Numbers, Facts and Trends Shaping Your World

Beyond Foster Care

States Extend Help to 18-Year-Olds Facing Bleak Futures on Their Own

by Christine Vestal, Stateline.org Staff Writer

In most states, youths in foster care are on their own when they turn 18.

That’s because federal funding for payments to foster parents and group homes is cut off when foster kids reach 18, leaving those who have not been adopted or returned to their families to fend for themselves, with little state support.

Two states are footing the bill to help foster-care youths who turn 18. Vermont this year became the second state, after Illinois, to use state money to extend its foster-care services to age 21, if a youth chooses to remain in the program. While other states have adopted programs to help youths who are “emancipated” from foster care without permanent homes, states say their options are limited without federal funding.

For those living in group homes, “kick out” happens within days of their 18th birthday, explained Robin Nixon of the National Foster Care Coalition, an advocacy group for children. “They sometimes end up sitting on a curb with their belongings in a black trash bag and nowhere to go,” she said.

Photo

Foster care alumna, Kristal McCoy, graduated from California State University, Hayward in 2006. (Photo courtesy Kristal McCoy)

Kristal McCoy, 23, who spent eight years in the foster-care system, became homeless at the end of her freshman year at California State University, Hayward, and started “couch surfing” with friends or relatives. Although the stress took a toll on her grades, McCoy graduated and now has a full-time job at the California Youth Connection, which lobbies for increased state support for foster youths.

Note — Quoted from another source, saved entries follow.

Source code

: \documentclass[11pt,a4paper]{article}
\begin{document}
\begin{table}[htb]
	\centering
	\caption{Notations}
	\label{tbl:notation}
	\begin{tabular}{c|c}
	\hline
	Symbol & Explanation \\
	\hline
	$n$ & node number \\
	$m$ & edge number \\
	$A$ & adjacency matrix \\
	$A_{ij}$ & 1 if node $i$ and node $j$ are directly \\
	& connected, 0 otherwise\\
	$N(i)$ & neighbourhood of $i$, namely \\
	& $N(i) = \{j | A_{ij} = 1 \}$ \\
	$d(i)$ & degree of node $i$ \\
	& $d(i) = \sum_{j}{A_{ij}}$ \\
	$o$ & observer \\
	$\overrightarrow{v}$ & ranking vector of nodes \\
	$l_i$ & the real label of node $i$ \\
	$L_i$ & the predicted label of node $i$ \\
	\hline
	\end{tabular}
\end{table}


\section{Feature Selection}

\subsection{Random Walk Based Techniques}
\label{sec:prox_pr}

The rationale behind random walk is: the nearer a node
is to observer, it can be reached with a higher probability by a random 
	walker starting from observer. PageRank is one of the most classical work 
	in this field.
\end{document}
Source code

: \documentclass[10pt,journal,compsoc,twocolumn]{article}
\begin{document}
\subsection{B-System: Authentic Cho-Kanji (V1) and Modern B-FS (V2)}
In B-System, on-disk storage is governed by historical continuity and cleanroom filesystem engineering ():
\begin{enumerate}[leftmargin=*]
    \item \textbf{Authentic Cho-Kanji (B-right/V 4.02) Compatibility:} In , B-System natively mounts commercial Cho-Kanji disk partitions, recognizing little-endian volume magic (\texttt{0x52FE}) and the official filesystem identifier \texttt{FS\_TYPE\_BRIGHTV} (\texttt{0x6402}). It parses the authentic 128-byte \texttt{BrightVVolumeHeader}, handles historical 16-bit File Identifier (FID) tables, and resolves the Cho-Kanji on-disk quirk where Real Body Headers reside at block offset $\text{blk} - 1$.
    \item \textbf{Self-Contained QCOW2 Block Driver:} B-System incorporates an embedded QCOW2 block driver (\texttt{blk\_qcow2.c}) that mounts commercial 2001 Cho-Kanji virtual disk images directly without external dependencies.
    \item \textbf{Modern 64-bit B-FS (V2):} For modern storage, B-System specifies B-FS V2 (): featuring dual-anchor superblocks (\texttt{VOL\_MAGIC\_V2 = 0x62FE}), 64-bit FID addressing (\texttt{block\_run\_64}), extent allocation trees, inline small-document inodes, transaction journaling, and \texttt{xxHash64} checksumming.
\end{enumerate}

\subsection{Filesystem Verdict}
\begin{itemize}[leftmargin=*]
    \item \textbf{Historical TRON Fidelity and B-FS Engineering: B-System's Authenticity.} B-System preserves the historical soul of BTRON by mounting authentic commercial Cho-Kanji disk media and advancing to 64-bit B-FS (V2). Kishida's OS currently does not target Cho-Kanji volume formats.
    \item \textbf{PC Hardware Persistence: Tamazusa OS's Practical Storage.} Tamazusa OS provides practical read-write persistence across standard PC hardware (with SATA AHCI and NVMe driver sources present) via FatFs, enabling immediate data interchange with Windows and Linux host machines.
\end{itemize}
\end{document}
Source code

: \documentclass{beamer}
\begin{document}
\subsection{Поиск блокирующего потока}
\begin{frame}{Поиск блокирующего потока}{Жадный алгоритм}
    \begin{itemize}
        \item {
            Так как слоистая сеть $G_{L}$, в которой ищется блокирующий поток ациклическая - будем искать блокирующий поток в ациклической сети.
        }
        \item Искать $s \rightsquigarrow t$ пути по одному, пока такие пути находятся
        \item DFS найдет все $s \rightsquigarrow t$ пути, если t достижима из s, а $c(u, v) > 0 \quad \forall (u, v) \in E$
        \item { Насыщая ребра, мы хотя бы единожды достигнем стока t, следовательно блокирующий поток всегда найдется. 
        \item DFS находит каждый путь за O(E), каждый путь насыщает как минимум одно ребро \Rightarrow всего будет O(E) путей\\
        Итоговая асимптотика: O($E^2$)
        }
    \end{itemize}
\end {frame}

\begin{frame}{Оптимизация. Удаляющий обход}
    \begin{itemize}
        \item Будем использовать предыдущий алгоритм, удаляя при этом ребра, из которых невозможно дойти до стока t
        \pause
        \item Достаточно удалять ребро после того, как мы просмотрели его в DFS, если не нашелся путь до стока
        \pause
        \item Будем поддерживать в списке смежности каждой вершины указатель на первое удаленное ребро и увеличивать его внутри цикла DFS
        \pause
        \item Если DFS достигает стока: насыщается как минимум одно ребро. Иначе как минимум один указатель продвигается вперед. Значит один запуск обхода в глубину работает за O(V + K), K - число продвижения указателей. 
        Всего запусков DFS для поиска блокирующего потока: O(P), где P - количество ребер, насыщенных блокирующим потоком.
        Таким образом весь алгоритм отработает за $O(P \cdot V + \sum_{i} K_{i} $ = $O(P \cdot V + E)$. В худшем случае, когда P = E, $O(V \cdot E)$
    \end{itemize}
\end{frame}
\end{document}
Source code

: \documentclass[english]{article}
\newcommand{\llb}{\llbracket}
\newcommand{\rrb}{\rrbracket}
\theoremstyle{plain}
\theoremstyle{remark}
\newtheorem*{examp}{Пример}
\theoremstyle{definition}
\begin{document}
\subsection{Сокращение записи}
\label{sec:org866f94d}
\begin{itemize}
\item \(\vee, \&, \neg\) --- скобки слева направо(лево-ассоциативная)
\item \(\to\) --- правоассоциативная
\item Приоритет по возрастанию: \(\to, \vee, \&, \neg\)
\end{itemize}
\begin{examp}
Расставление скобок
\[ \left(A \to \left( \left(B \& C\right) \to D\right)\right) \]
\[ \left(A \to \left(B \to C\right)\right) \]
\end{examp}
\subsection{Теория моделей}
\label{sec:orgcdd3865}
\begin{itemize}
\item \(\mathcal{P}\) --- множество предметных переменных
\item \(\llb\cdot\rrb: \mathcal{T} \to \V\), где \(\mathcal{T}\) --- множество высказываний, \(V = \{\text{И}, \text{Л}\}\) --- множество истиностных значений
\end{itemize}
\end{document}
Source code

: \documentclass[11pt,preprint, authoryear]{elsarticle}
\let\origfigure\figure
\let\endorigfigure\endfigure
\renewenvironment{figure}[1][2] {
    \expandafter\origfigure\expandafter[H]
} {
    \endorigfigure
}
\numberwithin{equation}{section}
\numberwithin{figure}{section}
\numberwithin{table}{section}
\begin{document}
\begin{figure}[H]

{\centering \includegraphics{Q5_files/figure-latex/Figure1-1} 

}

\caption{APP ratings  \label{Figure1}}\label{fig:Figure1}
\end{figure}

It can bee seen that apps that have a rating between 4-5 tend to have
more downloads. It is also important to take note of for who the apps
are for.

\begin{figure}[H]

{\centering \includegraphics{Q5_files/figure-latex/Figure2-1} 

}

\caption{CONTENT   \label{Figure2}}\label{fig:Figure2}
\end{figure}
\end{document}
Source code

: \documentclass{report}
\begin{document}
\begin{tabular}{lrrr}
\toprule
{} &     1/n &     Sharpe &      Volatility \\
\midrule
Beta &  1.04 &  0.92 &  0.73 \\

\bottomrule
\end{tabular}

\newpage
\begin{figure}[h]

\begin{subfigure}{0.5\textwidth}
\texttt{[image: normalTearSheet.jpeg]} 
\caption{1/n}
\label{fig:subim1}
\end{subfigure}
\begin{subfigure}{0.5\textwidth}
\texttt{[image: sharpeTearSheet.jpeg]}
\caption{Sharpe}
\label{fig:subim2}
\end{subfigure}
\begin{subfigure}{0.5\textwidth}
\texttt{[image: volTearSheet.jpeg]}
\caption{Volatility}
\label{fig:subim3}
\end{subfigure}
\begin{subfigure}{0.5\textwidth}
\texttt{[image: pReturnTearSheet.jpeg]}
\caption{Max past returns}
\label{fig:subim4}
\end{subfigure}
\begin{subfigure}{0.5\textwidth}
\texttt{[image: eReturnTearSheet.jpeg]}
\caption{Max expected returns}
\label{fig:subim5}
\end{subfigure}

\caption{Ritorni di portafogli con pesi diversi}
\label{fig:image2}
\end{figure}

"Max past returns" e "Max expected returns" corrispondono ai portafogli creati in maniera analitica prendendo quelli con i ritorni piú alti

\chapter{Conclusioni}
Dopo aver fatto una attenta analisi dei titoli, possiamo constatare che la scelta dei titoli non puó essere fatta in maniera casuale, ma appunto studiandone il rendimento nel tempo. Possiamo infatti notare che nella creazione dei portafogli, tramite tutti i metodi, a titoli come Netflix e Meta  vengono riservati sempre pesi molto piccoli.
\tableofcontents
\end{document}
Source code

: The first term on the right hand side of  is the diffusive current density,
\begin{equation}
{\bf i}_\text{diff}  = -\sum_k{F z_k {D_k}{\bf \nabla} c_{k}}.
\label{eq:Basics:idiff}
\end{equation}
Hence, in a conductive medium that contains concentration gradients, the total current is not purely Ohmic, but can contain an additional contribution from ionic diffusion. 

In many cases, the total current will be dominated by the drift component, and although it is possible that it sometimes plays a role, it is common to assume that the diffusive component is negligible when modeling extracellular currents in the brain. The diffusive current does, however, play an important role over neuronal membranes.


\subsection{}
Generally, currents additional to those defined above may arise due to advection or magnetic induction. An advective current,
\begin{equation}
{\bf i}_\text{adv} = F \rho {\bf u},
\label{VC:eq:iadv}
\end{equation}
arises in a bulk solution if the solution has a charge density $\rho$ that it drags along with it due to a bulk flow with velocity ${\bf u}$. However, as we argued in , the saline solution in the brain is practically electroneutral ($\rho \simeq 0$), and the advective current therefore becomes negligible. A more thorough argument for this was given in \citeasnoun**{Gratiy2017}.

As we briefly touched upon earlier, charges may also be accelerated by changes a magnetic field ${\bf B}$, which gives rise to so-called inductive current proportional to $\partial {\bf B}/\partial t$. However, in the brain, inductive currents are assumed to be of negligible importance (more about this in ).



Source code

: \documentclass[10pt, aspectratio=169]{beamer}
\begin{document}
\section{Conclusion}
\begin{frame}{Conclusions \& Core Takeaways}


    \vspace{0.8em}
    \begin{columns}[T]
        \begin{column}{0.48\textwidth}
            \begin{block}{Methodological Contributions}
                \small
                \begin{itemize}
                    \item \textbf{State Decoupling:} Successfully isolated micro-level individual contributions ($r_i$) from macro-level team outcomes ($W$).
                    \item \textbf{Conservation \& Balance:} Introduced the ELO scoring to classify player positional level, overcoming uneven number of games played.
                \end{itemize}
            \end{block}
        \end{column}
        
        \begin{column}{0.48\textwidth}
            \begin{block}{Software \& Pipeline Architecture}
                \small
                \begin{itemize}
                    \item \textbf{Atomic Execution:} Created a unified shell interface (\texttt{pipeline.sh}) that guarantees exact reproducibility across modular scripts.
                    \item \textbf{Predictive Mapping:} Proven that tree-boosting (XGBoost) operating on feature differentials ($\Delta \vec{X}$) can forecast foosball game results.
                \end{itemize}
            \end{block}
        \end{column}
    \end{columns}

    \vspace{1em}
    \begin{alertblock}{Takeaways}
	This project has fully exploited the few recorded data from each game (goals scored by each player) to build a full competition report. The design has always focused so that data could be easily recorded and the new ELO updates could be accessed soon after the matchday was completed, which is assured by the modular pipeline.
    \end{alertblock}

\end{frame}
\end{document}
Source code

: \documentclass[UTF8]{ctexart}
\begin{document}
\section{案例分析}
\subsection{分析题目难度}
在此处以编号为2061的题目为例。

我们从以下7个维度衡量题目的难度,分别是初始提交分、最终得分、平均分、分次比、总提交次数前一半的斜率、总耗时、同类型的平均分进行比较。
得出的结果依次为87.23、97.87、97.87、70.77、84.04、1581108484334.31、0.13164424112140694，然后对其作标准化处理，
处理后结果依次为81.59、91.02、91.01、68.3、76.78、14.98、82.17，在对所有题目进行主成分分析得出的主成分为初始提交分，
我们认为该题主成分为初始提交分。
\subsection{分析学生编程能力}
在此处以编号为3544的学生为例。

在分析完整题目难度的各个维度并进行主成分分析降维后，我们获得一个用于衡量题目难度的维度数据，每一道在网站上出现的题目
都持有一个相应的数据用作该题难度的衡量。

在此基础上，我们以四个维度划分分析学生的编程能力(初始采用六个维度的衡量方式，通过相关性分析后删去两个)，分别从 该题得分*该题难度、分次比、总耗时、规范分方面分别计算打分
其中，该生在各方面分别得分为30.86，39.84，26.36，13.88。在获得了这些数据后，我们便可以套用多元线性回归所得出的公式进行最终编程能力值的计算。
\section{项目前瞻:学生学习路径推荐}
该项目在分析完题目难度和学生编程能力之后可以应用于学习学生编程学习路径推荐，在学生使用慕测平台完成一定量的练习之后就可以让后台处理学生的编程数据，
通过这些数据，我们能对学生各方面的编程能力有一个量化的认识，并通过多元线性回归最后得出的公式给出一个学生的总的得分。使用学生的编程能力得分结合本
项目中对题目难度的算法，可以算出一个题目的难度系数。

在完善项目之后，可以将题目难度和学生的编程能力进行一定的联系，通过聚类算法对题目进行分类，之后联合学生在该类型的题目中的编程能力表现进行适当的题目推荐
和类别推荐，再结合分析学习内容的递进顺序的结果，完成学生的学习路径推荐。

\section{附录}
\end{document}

McCoy beat the odds, but many others don’t. Of more than 24,000 youths who leave foster care each year without a family, one in four is incarcerated within the first two years, according to a new report – Time for Reform: Aging Out and On Their Own – by a project of the The Pew Charitable Trusts that is pushing for changes in how the federal government funds foster care. The Trusts also funds Stateline.org, a news site that does not engage in advocacy.

One in five becomes homeless at some time after age 18; only 58% complete high school, compared to 87 percent of youths in the general population; and only 3% earn college degrees, compared with 28% in the general population, according to the study.

While the total number of children in foster care has decreased over the past decade, the number of teens who “age out” of the program without finding permanent homes has increased 41% since 1998, the report found.